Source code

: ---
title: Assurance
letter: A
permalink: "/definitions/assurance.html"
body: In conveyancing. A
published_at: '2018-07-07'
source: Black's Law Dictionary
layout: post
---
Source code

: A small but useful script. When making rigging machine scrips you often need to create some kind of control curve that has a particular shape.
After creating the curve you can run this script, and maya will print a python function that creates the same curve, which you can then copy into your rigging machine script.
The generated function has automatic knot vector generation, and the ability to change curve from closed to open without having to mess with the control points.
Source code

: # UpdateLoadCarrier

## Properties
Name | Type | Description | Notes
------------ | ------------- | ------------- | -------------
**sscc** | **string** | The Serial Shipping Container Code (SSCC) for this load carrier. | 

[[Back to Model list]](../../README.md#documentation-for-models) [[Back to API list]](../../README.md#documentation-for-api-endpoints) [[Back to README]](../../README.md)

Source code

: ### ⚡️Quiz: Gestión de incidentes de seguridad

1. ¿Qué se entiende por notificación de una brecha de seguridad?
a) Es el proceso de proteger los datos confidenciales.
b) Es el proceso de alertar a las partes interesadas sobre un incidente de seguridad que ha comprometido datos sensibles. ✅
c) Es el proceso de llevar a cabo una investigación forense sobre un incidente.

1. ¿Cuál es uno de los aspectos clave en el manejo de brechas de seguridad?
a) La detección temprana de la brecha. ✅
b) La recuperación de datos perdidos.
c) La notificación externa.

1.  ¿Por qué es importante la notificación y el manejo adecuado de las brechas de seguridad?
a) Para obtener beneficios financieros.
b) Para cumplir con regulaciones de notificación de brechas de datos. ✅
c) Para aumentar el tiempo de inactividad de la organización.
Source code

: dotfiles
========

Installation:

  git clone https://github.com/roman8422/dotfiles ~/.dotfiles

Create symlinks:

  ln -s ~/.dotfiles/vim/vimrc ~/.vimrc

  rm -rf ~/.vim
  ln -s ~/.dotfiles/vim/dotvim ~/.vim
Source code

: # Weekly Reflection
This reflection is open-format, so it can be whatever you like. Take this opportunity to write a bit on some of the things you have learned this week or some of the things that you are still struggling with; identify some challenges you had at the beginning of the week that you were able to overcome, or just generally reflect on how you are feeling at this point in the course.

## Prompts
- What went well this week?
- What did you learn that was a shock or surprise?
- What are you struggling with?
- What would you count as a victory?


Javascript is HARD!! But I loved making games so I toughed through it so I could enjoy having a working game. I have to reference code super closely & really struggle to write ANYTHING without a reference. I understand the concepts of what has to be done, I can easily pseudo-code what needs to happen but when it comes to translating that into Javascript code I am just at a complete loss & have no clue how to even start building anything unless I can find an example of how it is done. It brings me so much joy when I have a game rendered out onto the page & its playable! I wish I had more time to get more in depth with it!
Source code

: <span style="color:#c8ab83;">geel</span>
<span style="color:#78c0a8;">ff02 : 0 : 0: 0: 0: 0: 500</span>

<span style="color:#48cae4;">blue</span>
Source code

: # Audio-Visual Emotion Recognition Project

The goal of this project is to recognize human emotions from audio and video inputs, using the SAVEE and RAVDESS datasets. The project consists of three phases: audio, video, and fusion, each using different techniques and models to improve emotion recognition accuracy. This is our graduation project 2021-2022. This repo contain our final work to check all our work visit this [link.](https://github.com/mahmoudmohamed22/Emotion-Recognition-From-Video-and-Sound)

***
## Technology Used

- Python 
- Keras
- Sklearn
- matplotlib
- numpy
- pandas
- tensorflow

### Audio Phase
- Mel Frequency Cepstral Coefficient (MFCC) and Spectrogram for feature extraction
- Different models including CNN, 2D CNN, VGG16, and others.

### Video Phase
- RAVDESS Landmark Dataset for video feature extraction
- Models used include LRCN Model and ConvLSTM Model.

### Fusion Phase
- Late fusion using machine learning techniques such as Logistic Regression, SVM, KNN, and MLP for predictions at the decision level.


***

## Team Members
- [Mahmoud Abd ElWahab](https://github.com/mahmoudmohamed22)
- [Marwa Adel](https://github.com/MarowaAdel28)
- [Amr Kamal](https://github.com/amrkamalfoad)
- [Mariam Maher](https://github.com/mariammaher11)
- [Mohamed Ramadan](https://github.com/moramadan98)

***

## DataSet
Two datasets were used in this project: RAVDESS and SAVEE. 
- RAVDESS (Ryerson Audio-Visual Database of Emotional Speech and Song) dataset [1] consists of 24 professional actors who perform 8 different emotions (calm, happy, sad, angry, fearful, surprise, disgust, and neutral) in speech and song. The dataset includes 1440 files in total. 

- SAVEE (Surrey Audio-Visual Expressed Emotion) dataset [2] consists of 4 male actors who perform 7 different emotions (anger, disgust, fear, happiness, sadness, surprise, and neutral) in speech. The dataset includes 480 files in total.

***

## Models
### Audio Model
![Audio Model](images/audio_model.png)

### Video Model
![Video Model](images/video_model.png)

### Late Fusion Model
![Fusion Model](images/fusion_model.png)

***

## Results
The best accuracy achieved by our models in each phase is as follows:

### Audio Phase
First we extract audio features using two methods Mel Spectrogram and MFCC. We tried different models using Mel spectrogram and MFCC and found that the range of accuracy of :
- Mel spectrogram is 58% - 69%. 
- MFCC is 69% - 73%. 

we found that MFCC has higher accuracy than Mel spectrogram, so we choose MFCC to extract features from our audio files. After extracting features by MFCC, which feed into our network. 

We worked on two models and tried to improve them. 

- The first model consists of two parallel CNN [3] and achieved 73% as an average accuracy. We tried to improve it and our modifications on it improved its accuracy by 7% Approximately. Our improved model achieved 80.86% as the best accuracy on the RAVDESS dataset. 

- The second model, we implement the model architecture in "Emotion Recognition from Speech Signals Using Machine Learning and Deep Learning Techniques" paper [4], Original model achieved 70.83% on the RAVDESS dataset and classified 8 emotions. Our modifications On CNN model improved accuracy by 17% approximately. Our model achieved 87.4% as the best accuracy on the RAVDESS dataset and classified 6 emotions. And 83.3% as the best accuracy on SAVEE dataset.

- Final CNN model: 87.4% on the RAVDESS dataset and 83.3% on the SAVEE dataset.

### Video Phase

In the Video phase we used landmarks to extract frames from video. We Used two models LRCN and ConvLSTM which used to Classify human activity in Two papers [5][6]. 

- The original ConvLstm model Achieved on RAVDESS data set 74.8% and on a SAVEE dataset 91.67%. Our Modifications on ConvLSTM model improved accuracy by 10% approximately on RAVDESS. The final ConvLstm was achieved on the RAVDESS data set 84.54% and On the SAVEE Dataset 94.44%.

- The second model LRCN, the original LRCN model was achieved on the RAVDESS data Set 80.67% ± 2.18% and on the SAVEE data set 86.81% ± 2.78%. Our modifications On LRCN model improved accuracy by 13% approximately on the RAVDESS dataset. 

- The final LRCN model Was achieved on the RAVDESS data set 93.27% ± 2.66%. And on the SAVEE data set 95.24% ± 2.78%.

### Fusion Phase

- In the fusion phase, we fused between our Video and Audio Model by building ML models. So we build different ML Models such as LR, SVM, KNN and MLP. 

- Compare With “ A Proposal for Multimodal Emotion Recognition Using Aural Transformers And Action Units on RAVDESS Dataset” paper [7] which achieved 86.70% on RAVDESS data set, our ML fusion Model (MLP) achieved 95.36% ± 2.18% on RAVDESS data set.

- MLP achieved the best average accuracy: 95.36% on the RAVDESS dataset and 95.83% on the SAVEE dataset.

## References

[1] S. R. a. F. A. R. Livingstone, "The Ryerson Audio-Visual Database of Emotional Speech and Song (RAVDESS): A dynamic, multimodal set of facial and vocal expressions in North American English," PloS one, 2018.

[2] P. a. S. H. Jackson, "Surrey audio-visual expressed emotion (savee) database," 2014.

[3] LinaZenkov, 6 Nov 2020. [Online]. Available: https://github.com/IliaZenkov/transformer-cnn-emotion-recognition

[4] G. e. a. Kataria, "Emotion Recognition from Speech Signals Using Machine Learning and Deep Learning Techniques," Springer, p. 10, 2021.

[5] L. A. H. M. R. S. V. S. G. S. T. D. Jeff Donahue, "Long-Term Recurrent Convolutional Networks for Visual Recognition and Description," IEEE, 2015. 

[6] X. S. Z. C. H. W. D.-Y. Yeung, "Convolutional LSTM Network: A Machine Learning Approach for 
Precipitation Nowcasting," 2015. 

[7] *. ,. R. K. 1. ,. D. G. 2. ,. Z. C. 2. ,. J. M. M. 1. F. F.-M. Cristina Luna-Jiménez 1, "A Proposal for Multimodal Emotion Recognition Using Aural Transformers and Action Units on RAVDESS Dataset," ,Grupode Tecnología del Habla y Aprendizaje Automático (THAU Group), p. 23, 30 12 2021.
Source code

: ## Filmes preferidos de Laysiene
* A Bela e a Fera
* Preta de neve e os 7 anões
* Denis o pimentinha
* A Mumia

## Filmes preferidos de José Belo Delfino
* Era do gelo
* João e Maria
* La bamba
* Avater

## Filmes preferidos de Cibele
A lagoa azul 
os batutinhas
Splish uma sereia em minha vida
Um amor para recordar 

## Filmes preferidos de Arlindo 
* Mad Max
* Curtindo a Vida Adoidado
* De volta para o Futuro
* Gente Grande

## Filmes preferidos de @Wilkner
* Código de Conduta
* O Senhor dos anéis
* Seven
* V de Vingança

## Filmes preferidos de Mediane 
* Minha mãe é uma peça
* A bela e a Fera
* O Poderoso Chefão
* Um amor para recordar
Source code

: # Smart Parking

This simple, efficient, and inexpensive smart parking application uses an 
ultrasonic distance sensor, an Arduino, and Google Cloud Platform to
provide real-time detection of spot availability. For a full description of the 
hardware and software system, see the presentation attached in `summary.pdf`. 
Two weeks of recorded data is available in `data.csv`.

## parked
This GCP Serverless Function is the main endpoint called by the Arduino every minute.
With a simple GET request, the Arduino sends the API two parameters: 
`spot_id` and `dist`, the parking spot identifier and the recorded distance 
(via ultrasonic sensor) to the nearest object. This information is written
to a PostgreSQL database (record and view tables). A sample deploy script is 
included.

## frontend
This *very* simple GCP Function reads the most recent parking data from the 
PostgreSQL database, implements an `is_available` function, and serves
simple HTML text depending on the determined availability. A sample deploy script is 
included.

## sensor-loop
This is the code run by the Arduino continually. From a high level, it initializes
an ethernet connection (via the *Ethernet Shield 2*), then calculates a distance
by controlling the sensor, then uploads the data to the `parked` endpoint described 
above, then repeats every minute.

* **WHAT YOU SHOULD DO**
Only the lines above from the one with "1. ¿Qué se entiende" through the one with "b) Es el proceso" should be duplicated, character for character.

* **SOLUTION TO THIS EXERCISE**
1. ¿Qué se entiende por notificación de una brecha de seguridad?
a) Es el proceso de proteger los datos confidenciales.
b) Es el proceso de alertar a las partes interesadas sobre un incidente de seguridad que ha comprometido datos sensibles. ✅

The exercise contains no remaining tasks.